* [Problem requirements] Copy the lines exactly. Begin at the first line of the data and stop after the line with "# Listado del contenido del repositoiro".

== Source information

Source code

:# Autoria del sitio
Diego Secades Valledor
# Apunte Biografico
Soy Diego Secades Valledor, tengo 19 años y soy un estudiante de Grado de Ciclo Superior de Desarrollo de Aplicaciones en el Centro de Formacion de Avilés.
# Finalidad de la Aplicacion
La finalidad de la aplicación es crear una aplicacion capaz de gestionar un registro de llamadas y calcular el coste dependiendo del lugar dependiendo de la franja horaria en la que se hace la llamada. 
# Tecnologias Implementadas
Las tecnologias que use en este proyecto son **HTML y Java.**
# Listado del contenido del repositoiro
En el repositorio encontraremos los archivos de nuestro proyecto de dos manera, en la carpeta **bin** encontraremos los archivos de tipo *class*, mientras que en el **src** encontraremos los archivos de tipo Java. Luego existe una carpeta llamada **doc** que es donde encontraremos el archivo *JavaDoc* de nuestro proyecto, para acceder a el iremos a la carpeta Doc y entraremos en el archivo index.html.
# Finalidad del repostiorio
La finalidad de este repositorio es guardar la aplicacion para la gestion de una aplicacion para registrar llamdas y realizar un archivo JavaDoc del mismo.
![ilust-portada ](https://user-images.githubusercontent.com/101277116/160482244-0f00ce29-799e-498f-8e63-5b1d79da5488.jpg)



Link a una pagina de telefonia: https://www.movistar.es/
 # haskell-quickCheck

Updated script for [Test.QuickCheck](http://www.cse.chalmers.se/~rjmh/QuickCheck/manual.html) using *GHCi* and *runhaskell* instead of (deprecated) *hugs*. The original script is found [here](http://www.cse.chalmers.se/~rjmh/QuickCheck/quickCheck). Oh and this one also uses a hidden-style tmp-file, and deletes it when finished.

====

* [Answer to this exercise]
Source code

:# Autoria del sitio
Diego Secades Valledor
# Apunte Biografico
Soy Diego Secades Valledor, tengo 19 años y soy un estudiante de Grado de Ciclo Superior de Desarrollo de Aplicaciones en el Centro de Formacion de Avilés.
# Finalidad de la Aplicacion
La finalidad de la aplicación es crear una aplicacion capaz de gestionar un registro de llamadas y calcular el coste dependiendo del lugar dependiendo de la franja horaria en la que se hace la llamada. 
# Tecnologias Implementadas
Las tecnologias que use en este proyecto son **HTML y Java.**
# Listado del contenido del repositoiro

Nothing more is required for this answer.